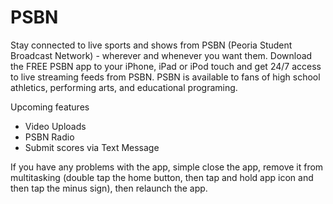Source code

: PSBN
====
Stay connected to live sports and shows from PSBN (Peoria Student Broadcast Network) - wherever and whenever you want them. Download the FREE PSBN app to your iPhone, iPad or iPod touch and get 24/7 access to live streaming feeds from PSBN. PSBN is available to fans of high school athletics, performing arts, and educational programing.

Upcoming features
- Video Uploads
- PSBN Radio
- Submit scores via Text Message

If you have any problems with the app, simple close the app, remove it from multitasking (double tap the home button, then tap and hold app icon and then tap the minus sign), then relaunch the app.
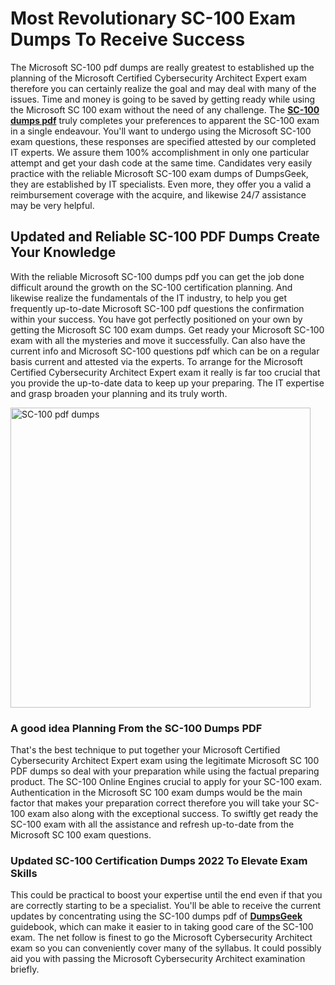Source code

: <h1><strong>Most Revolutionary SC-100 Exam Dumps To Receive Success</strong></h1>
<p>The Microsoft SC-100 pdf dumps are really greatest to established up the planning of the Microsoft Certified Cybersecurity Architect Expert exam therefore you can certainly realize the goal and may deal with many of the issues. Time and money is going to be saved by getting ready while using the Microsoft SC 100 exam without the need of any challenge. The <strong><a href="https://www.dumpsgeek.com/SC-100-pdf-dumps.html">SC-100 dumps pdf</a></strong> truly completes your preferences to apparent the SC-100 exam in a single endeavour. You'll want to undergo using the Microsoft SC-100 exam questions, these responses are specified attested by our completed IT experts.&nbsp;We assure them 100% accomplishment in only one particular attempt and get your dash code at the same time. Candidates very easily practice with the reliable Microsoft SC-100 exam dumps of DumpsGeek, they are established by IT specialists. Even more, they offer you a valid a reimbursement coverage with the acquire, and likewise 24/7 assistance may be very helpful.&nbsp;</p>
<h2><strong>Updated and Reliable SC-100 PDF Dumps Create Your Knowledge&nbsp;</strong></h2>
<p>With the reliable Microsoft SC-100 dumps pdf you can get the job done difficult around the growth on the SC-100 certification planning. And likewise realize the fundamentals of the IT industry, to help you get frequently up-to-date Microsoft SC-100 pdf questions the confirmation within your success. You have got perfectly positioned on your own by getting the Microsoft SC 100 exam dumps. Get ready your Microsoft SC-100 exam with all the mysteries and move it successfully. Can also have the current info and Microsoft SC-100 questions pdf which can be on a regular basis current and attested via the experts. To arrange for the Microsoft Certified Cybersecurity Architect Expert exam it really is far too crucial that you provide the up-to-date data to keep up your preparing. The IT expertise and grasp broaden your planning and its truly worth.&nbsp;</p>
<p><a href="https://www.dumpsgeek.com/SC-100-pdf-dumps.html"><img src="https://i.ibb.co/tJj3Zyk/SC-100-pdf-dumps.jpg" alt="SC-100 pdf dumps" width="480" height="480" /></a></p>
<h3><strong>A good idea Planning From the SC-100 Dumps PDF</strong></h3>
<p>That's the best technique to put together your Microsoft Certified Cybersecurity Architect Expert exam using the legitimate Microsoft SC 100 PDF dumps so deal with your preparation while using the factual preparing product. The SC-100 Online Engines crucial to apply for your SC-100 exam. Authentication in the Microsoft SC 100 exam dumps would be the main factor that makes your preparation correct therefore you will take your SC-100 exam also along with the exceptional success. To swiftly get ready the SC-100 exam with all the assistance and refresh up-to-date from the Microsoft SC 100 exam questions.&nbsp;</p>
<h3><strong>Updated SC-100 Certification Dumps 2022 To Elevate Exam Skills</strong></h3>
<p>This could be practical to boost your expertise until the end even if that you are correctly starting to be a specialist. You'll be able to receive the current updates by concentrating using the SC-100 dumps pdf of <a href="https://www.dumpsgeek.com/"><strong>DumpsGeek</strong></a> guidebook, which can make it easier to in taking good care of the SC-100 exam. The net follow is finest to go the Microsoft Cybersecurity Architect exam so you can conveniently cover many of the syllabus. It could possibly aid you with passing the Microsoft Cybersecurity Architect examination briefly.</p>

*WORK TO COMPLETE:* Write out every entry again word for word, without any of the pictures.

*TASK OUTPUT:*
Source code

: PSBN
====
Stay connected to live sports and shows from PSBN (Peoria Student Broadcast Network) - wherever and whenever you want them. Download the FREE PSBN app to your iPhone, iPad or iPod touch and get 24/7 access to live streaming feeds from PSBN. PSBN is available to fans of high school athletics, performing arts, and educational programing.

Upcoming features
- Video Uploads
- PSBN Radio
- Submit scores via Text Message

If you have any problems with the app, simple close the app, remove it from multitasking (double tap the home button, then tap and hold app icon and then tap the minus sign), then relaunch the app.
Source code

: <h1><strong>Most Revolutionary SC-100 Exam Dumps To Receive Success</strong></h1>
<p>The Microsoft SC-100 pdf dumps are really greatest to established up the planning of the Microsoft Certified Cybersecurity Architect Expert exam therefore you can certainly realize the goal and may deal with many of the issues. Time and money is going to be saved by getting ready while using the Microsoft SC 100 exam without the need of any challenge. The <strong><a href="https://www.dumpsgeek.com/SC-100-pdf-dumps.html">SC-100 dumps pdf</a></strong> truly completes your preferences to apparent the SC-100 exam in a single endeavour. You'll want to undergo using the Microsoft SC-100 exam questions, these responses are specified attested by our completed IT experts.&nbsp;We assure them 100% accomplishment in only one particular attempt and get your dash code at the same time. Candidates very easily practice with the reliable Microsoft SC-100 exam dumps of DumpsGeek, they are established by IT specialists. Even more, they offer you a valid a reimbursement coverage with the acquire, and likewise 24/7 assistance may be very helpful.&nbsp;</p>
<h2><strong>Updated and Reliable SC-100 PDF Dumps Create Your Knowledge&nbsp;</strong></h2>
<p>With the reliable Microsoft SC-100 dumps pdf you can get the job done difficult around the growth on the SC-100 certification planning. And likewise realize the fundamentals of the IT industry, to help you get frequently up-to-date Microsoft SC-100 pdf questions the confirmation within your success. You have got perfectly positioned on your own by getting the Microsoft SC 100 exam dumps. Get ready your Microsoft SC-100 exam with all the mysteries and move it successfully. Can also have the current info and Microsoft SC-100 questions pdf which can be on a regular basis current and attested via the experts. To arrange for the Microsoft Certified Cybersecurity Architect Expert exam it really is far too crucial that you provide the up-to-date data to keep up your preparing. The IT expertise and grasp broaden your planning and its truly worth.&nbsp;</p>
<p><a href="https://www.dumpsgeek.com/SC-100-pdf-dumps.html"><img src="https://i.ibb.co/tJj3Zyk/SC-100-pdf-dumps.jpg" alt="SC-100 pdf dumps" width="480" height="480" /></a></p>
<h3><strong>A good idea Planning From the SC-100 Dumps PDF</strong></h3>
<p>That's the best technique to put together your Microsoft Certified Cybersecurity Architect Expert exam using the legitimate Microsoft SC 100 PDF dumps so deal with your preparation while using the factual preparing product. The SC-100 Online Engines crucial to apply for your SC-100 exam. Authentication in the Microsoft SC 100 exam dumps would be the main factor that makes your preparation correct therefore you will take your SC-100 exam also along with the exceptional success. To swiftly get ready the SC-100 exam with all the assistance and refresh up-to-date from the Microsoft SC 100 exam questions.&nbsp;</p>
<h3><strong>Updated SC-100 Certification Dumps 2022 To Elevate Exam Skills</strong></h3>
<p>This could be practical to boost your expertise until the end even if that you are correctly starting to be a specialist. You'll be able to receive the current updates by concentrating using the SC-100 dumps pdf of <a href="https://www.dumpsgeek.com/"><strong>DumpsGeek</strong></a> guidebook, which can make it easier to in taking good care of the SC-100 exam. The net follow is finest to go the Microsoft Cybersecurity Architect exam so you can conveniently cover many of the syllabus. It could possibly aid you with passing the Microsoft Cybersecurity Architect examination briefly.</p>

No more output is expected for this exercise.